I feel like this post may get a bit airy fairy from my side with the subject “you are the artist” but here goes.
Without focusing too much it makes me think of Lana Del Rey’s latest album. She’s become a slight obsession of mine, she was introduced to me by a close friend about 7 years ago and I’ve loved her ever since. It was a shock to me, seeing as I’m usually into soft rock, 80s music and a bit of Maddonna, she’s haunting I suppose has seen me through some less than shiny periods. In the song I’m thinking about she sings “you are the masters of your own fate, the captain of your own soul” and I remember thinking as I was listing “God that’s powerful and shit she’s right.”
I was going through a bit of a meltdown just as I went on maternity leave the last time thinking that I didn’t want to go back to my job. One of us had to go part time for the kids, and it ended up having to be me. With that in mind my job had started to suck my soul a bit and I knew with two children I wanted out more than ever. I had been doing it since longer than I remember and it had shaped me and turned me into the person I am today, though suddenly deciding that you don’t want to be that person anymore does make it a very confusing time full of blank canvases and your mind on override trying to remember who you are and what you’re actually here to do.
Looking after the children is of course number one for the foreseeable future with the kids being so young, but there does need to be a bit of dreaming on my part. Thinking back to all the aspects of what I did that I stopped enjoying, it made me realise that I have quite a lot of humility and would rather work in an industry that helps someone. In my old job, I had a lot of responsibility and a large team, sometimes on my own to manage, I stopped liking who I was turning into. Losing humility and care in return for someone to do their job well happy or not. I suppose it’s like that in any job, of course it is, but perhaps it needed a bit of both.

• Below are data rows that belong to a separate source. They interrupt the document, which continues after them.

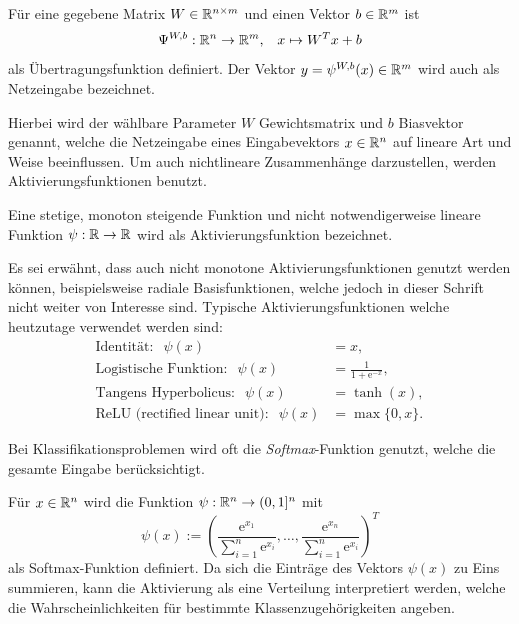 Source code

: \begin{defi}[Übertragungsfunktion]
    \label{def_net}
    Für eine gegebene Matrix $W \in \mathbb{R}^{n \times m}$ und einen Vektor $b \in \mathbb{R}^m$ ist 
    \[ 
    \Psi^{W,b}: \mathbb{R}^n \rightarrow \mathbb{R}^m, \; \; \; x \mapsto W^T x +b
    \]
    als Übertragungsfunktion definiert. Der Vektor $y=\psi^{W,b}(x) \in \mathbb{R}^m $ wird auch als Netzeingabe bezeichnet.
\end{defi}
Hierbei wird der wählbare Parameter $W$ Gewichtsmatrix und $b$ Biasvektor genannt, welche die Netzeingabe eines Eingabevektors $x \in \mathbb{R}^n$ auf lineare Art und Weise beeinflussen. Um auch nichtlineare Zusammenhänge darzustellen, werden Aktivierungsfunktionen benutzt.

\begin{defi}[Aktivierungsfunktion]
    \label{def_act_f}
    Eine stetige, monoton steigende Funktion und nicht notwendigerweise lineare Funktion $\psi: \mathbb{R} \rightarrow \mathbb{R}$ wird als Aktivierungsfunktion bezeichnet.
\end{defi}
Es sei erwähnt, dass auch nicht monotone Aktivierungsfunktionen genutzt werden können, beispielsweise radiale Basisfunktionen\cite{radialbasis}, welche jedoch in dieser Schrift nicht weiter von Interesse sind.
Typische Aktivierungsfunktionen welche heutzutage verwendet werden sind:
\begin{align*}
    \text{Identität}: \; \;\psi(x)&=x, \\
    \text{Logistische Funktion}: \; \;\psi(x)&=\frac{1}{1+\mathrm{e}^{-x}}, \\
    \text{Tangens Hyperbolicus}: \; \;\psi(x)&=\tanh(x), \\
    \text{ReLU (rectified linear unit)}: \; \;\psi(x)&=\max\{0,x\}.
\end{align*}

Bei Klassifikationsproblemen wird oft die \textit{Softmax}-Funktion\cite{denker1990transforming} genutzt, welche die gesamte Eingabe berücksichtigt. 

\begin{defi}[Softmax]
    Für $x \in \mathbb{R}^n$ wird die Funktion $\psi: \mathbb{R}^n \rightarrow (0,1]^n$ mit 
    \[
        \psi(x):=\left(\frac{\mathrm{e}^{x_1}}{\sum_{i=1}^n \mathrm{e}^{x_i}}, \ldots,\frac{\mathrm{e}^{x_n}}{\sum_{i=1}^n \mathrm{e}^{x_i}} \right)^T
    \]
    als Softmax-Funktion definiert. Da sich die Einträge des Vektors $\psi(x)$ zu Eins summieren, kann die Aktivierung als eine Verteilung interpretiert werden, welche die Wahrscheinlichkeiten für bestimmte Klassenzugehörigkeiten angeben.  
\end{defi}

It doesn’t help that suddenly when you remove all that you know that you become confused. And wonder how you have created a world of confusion for yourself. Who knows where to go from here, but at the end of the day I am the artist. It’s up to me and knowing that its all for the right reasons makes it better.
Sometimes I think if you just look back you maybe knew things weren’t right for a while. I think if there’s any time to change and focus on things that might make a difference to others in a good way, there’s no time like now. Hopefully the future has some great artwork, I hope I throw some of the colours in there and I’m genuinely interested to see where the next 10 years go.